» Problem statement
Return, exactly and in full, the lines of the records below starting at the one with "The health of" and ending at the one with "Delinquencies were low", and no other lines.

───── Given data

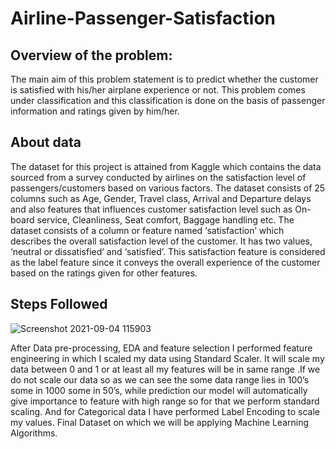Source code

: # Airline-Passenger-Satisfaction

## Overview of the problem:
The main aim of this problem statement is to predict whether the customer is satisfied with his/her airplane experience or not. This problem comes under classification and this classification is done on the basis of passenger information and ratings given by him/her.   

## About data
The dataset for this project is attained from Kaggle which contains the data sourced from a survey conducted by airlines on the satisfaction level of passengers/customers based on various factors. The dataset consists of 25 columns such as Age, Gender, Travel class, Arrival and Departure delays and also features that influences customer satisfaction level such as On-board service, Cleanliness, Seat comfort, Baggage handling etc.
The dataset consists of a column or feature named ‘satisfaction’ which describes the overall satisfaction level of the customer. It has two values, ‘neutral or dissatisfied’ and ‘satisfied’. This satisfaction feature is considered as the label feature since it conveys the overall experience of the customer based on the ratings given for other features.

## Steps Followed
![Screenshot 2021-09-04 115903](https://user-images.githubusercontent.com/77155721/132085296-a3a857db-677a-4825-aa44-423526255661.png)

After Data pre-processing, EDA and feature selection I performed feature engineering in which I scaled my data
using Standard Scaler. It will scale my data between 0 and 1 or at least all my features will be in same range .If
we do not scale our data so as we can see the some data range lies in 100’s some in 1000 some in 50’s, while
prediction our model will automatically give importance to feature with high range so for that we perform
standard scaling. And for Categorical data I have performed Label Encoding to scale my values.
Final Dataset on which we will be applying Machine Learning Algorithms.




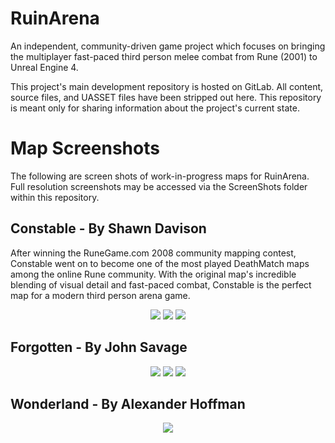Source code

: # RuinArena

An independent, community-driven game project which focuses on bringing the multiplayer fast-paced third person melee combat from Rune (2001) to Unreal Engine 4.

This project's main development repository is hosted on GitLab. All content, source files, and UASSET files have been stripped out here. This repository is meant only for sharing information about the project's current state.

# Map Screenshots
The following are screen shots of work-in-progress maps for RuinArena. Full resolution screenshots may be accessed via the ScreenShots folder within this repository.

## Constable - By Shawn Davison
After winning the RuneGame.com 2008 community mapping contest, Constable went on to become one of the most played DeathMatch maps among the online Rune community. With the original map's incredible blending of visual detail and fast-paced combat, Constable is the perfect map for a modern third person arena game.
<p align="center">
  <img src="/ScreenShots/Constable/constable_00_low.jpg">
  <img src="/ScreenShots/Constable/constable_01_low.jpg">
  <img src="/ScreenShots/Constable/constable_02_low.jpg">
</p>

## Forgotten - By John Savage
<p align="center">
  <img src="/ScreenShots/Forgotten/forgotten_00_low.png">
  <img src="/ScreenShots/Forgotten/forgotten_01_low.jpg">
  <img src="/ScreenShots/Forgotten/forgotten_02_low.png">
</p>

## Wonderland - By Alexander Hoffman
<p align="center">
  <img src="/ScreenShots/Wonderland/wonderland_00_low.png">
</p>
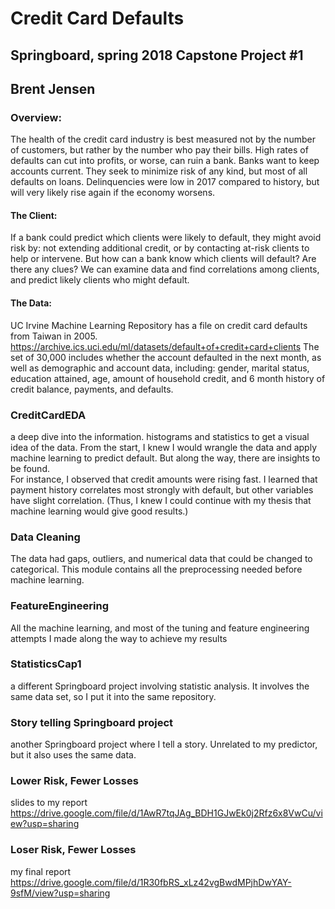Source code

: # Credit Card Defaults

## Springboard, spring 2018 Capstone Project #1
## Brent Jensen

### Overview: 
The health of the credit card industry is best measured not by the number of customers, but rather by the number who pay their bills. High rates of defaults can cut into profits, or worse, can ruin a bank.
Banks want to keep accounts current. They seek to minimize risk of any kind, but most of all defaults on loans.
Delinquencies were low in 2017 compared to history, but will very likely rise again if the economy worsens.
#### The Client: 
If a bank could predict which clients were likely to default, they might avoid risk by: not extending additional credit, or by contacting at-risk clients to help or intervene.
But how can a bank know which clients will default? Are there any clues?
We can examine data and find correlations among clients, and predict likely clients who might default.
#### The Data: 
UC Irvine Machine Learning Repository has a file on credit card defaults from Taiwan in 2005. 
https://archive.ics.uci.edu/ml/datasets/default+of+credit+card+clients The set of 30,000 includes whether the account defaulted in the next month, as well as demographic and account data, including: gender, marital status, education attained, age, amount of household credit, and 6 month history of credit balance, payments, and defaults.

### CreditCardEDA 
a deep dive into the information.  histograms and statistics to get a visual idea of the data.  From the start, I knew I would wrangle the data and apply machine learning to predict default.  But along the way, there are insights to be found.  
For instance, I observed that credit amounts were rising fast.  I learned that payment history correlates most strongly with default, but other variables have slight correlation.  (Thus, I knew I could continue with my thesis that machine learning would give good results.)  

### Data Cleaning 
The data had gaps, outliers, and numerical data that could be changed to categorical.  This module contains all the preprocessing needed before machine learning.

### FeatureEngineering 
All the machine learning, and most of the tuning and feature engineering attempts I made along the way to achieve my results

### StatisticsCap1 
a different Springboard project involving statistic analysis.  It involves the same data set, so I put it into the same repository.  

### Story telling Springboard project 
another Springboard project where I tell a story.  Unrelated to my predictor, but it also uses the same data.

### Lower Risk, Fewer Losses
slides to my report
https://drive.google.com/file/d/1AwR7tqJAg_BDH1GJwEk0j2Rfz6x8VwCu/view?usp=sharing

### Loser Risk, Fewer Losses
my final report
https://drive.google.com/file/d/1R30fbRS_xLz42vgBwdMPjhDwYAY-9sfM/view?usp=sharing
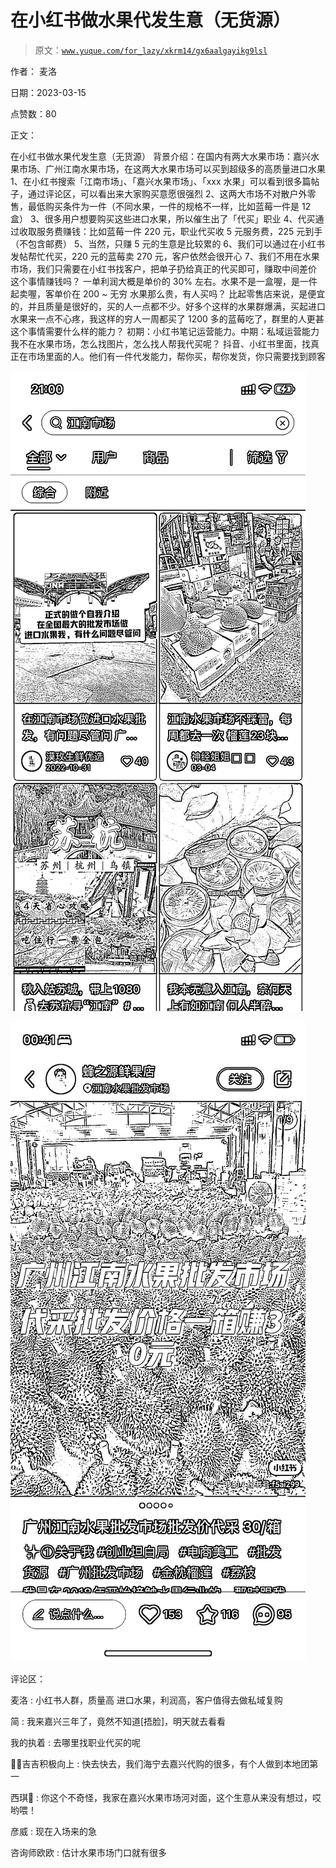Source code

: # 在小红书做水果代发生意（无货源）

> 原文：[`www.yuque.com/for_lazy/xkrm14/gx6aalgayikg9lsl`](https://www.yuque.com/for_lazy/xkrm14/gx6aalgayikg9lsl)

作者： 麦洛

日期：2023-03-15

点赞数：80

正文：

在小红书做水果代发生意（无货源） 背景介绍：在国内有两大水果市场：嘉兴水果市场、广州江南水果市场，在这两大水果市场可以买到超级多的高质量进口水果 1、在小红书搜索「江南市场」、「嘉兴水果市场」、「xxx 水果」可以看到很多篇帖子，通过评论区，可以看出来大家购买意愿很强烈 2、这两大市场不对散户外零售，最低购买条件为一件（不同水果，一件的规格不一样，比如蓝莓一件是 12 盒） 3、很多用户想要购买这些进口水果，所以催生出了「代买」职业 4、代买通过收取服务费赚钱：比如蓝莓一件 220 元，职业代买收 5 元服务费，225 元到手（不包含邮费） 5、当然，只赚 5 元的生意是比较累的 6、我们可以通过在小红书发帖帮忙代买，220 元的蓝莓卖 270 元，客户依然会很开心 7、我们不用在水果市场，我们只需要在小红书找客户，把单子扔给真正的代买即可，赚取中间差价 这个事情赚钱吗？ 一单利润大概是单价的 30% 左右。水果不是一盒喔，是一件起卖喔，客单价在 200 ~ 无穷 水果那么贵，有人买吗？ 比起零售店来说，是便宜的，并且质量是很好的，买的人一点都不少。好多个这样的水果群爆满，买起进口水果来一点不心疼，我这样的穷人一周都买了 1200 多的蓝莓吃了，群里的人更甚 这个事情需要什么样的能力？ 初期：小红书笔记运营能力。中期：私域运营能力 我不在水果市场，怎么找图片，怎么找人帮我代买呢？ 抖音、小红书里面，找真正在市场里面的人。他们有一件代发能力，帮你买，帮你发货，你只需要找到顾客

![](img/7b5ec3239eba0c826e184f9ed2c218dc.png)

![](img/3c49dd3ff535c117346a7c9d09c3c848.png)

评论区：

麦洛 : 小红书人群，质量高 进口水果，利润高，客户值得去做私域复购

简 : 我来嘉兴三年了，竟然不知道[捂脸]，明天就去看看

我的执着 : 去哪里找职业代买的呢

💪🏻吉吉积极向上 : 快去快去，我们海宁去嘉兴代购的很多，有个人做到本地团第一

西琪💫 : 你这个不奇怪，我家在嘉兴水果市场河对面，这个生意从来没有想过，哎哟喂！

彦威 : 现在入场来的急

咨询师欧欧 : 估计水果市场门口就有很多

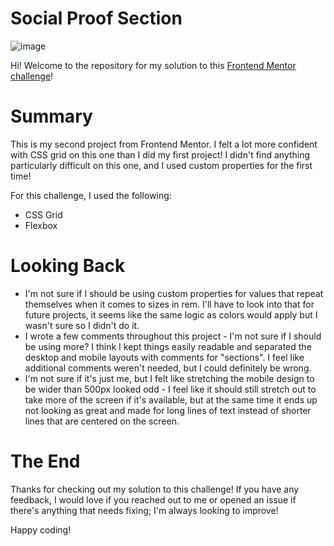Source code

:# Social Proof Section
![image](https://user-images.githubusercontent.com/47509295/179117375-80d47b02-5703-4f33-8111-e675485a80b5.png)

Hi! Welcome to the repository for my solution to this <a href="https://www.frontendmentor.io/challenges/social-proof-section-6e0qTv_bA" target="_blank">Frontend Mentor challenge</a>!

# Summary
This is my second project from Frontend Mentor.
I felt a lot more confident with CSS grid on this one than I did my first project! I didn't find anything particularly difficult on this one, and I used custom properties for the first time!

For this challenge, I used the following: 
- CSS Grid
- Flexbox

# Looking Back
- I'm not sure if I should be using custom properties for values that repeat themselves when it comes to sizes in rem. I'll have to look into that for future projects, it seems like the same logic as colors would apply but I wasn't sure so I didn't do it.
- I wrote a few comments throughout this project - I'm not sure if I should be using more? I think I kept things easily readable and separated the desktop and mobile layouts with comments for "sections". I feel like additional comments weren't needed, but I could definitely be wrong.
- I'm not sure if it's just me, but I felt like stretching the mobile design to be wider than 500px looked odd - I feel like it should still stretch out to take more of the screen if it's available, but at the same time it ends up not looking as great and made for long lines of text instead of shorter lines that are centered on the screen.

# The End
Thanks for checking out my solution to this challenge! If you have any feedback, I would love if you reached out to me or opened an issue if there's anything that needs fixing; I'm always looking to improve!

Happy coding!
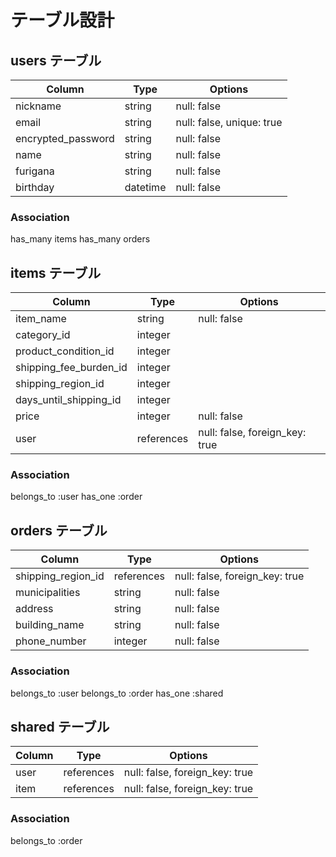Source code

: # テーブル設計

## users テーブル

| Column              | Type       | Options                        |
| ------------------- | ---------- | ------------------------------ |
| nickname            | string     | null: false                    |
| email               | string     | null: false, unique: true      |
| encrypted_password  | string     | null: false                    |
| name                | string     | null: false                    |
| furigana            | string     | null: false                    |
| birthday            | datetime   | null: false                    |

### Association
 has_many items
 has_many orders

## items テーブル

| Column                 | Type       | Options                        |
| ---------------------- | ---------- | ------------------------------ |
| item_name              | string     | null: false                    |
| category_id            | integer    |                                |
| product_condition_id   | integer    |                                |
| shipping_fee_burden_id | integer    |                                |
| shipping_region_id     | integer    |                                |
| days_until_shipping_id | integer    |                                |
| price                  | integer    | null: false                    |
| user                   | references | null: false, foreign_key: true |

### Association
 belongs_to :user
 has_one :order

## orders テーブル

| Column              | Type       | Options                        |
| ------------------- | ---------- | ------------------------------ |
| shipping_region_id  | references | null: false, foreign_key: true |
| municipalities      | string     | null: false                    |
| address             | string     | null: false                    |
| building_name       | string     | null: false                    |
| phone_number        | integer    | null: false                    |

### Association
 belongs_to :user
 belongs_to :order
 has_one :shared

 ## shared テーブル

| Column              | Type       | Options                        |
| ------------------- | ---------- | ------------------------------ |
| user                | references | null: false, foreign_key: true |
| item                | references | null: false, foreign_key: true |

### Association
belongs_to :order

──────────

» Exercise answer
The health of the credit card industry is best measured not by the number of customers, but rather by the number who pay their bills. High rates of defaults can cut into profits, or worse, can ruin a bank.
Banks want to keep accounts current. They seek to minimize risk of any kind, but most of all defaults on loans.
Delinquencies were low in 2017 compared to history, but will very likely rise again if the economy worsens.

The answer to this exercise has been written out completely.